Principals fear court rulings opened a legal Pandora’s box

Secondary Principals’ Association (SPANZ) executive member Patrick Walsh is concerned that injunctions and other legal threats are edging “dangerously close” to undermining the authority of the country’s principals to manage their schools.

Walsh said a legal Pandora’s box had been opened after a judge forced St Bede’s College to reinstate two teen rowers dropped from its team ahead of the Maadi Cup in March.

“We are aware of principals who contact SPANZ to say they are threatened with legal action and now they’ve got the St Bedes’ case that appears to support [a parent’s] right to seek injunctions on matters related to co-curricular activities where that hasn’t happened before.”

Walsh said courts had previously allowed principals and trustees to make decisions in schools because they accepted boards were elected representatives of the community.

The Herald on Sunday reported that parents are threatening principals with legal injunctions if their children are overlooked for sports teams and school musicals.

The increased threats have forced the Government, principals and Crown Law to work together to draw up legal advice for schools faced by parents hiring lawyers.

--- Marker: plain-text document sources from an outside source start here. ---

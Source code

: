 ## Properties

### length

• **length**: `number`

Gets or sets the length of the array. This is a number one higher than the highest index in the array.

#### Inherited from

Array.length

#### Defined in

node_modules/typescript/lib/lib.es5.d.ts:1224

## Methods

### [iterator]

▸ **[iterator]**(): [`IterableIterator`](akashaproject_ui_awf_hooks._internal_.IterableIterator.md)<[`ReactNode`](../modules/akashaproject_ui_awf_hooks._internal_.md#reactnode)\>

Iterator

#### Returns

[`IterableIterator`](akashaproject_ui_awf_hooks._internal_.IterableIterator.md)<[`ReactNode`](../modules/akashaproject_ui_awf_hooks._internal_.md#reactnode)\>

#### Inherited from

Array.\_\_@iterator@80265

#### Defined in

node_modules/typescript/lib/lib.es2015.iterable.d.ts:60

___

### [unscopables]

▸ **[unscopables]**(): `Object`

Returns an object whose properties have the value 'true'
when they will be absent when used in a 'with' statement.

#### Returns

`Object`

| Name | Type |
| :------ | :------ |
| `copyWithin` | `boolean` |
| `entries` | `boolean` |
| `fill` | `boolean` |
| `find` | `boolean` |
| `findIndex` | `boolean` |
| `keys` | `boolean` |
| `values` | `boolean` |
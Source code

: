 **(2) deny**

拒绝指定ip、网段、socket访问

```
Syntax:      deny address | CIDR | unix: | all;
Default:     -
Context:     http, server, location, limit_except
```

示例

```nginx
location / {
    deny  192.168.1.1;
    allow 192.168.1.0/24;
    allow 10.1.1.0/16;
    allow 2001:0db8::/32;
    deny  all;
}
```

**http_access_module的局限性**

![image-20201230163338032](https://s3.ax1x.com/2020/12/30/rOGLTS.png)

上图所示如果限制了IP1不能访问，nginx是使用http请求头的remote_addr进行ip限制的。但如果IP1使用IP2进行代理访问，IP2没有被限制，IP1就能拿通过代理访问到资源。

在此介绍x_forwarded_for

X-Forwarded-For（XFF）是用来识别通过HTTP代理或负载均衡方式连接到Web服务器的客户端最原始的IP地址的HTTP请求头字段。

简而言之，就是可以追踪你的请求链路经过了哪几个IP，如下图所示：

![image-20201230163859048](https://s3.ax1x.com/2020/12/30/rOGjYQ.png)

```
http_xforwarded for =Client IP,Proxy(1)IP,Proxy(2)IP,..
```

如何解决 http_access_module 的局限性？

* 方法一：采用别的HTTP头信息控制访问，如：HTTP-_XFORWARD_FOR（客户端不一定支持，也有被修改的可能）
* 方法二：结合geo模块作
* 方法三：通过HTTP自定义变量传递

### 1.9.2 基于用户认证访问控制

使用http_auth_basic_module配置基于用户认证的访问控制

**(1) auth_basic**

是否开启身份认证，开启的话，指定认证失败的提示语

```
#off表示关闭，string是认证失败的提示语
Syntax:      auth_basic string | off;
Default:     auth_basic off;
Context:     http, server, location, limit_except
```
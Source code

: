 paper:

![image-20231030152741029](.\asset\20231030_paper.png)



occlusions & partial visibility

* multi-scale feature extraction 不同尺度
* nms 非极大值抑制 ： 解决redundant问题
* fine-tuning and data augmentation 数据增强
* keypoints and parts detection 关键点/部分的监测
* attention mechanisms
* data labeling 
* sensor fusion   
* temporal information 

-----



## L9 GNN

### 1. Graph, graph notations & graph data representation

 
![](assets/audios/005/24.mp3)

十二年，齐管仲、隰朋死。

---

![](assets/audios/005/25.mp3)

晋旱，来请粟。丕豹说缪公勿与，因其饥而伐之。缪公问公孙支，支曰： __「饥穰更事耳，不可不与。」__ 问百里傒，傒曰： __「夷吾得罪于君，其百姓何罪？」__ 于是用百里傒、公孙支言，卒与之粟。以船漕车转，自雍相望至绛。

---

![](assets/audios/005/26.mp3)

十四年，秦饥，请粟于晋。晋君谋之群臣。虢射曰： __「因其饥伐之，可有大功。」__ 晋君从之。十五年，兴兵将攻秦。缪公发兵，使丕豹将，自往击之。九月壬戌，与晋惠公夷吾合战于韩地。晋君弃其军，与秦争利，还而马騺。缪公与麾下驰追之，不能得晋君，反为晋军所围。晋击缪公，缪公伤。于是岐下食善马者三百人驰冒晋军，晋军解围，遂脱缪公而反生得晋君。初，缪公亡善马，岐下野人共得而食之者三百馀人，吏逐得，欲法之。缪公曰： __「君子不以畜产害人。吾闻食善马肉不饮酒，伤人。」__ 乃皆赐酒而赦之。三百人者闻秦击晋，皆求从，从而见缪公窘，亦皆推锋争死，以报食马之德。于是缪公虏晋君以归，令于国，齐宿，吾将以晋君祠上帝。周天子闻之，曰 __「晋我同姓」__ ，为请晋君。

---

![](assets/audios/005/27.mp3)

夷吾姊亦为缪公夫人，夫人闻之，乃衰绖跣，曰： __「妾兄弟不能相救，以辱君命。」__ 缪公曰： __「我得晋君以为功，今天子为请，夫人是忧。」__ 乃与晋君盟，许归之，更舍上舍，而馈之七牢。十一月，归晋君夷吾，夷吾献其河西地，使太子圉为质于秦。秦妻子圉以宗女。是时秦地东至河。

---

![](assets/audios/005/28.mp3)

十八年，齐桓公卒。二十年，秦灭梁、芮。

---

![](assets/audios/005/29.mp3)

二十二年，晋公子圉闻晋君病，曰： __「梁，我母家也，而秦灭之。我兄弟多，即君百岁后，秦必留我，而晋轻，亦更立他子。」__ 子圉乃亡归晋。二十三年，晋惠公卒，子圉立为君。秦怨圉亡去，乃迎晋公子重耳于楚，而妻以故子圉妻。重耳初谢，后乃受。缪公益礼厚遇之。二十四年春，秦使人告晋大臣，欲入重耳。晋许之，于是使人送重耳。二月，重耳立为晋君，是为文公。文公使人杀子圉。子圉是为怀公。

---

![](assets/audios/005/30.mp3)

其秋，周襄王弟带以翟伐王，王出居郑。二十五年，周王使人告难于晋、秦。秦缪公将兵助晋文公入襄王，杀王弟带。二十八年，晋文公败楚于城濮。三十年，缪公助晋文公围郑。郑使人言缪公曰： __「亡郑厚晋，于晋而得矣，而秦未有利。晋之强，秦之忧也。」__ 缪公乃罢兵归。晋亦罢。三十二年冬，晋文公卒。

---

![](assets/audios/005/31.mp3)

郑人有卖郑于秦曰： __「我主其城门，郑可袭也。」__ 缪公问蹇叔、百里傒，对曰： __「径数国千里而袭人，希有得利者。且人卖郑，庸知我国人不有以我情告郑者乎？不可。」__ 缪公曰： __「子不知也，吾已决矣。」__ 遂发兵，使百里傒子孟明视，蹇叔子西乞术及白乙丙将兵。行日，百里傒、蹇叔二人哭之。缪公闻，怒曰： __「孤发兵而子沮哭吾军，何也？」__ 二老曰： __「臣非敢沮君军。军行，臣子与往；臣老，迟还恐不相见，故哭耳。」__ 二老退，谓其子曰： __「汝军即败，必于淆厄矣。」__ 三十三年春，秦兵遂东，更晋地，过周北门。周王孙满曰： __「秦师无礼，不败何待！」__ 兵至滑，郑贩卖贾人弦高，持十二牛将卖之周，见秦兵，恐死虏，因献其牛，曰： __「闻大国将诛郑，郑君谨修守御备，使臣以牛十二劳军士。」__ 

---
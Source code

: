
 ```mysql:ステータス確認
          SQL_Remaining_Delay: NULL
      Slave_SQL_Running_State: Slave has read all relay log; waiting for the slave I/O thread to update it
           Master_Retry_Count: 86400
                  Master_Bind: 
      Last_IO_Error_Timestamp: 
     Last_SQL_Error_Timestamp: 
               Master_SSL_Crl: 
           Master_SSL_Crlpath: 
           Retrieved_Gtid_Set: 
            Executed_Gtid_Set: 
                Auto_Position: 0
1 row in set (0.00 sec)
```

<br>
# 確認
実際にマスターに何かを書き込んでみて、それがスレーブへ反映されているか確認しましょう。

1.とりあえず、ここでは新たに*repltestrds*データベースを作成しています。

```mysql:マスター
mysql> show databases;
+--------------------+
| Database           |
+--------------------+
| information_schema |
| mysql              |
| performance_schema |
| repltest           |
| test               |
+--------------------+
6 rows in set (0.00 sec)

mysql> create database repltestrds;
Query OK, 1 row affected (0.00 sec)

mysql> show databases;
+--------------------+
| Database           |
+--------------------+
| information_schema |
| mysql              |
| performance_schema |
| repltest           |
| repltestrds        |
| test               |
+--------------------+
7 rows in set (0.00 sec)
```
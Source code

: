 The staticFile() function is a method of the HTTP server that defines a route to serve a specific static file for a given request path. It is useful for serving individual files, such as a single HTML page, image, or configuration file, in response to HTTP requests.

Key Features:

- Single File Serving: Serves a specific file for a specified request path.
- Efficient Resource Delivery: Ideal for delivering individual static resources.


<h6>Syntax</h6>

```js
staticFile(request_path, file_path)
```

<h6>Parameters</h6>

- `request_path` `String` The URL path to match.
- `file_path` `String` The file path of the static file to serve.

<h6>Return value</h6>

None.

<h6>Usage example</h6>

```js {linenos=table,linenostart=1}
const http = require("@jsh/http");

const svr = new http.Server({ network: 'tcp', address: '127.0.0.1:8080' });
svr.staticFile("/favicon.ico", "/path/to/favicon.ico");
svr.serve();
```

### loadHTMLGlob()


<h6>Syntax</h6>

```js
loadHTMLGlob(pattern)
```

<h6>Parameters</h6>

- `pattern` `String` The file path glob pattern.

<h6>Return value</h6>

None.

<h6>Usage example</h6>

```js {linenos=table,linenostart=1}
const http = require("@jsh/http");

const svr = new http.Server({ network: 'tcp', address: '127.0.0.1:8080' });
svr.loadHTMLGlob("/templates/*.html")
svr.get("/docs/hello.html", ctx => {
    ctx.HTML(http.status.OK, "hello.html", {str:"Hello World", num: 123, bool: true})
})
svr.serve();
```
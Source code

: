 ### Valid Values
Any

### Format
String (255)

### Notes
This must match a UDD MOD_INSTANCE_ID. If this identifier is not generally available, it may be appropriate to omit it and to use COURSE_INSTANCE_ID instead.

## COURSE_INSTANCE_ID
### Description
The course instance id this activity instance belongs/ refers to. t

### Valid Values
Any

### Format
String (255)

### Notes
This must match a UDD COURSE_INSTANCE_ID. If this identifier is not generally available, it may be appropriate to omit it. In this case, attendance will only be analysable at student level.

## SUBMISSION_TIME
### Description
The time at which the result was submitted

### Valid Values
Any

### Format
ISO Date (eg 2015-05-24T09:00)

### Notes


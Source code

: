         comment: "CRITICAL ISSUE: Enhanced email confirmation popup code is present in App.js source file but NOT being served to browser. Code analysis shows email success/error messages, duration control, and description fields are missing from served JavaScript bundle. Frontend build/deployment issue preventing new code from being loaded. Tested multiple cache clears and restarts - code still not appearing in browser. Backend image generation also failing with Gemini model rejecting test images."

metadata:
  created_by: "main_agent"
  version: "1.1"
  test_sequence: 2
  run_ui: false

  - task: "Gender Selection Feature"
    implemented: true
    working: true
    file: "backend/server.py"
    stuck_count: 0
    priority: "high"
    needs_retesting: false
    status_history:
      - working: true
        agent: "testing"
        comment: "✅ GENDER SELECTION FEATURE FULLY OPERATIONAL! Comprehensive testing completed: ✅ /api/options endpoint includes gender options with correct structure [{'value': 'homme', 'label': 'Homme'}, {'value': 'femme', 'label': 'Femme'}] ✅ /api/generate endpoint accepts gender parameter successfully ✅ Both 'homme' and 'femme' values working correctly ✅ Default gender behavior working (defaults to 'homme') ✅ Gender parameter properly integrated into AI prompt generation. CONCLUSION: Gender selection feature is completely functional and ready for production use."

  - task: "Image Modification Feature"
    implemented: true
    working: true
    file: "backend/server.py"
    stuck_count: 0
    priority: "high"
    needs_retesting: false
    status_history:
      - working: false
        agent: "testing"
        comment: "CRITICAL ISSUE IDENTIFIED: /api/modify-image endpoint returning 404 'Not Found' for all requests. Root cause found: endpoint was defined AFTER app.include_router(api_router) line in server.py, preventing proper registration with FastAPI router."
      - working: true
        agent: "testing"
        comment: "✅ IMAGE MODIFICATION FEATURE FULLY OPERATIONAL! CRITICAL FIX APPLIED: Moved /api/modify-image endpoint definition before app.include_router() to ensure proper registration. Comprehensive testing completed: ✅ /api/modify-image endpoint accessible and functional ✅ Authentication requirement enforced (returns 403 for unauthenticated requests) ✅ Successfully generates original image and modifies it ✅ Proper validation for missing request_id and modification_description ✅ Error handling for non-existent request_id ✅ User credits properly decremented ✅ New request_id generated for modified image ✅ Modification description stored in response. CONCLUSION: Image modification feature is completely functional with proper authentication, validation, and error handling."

Ministry of Education head of sector enablement and support Katrina Casey said Crown Law was drafting legal submissions for school boards to use when challenged – particularly as disputes could escalate so quickly.

An Auckland lawyer specialising in education law John Hannan said the Bill of Rights and the Convention on the Rights of the Child were key factors in the case when Hastings student, Lucan Battison won the right to keep his long hair.

But a move away from the courts’ traditional reluctance to intervene in school matters, was also important, he said.

“Generally there’s been a willingness at the courts to look at what decisions schools are making, and to not be prepared to have the deference to the authority of the school management and principal that they may once have had,” Mr Hannan said.

He said there was a more litigious mood amongst parents and schools simply did not have the resources to deal with it.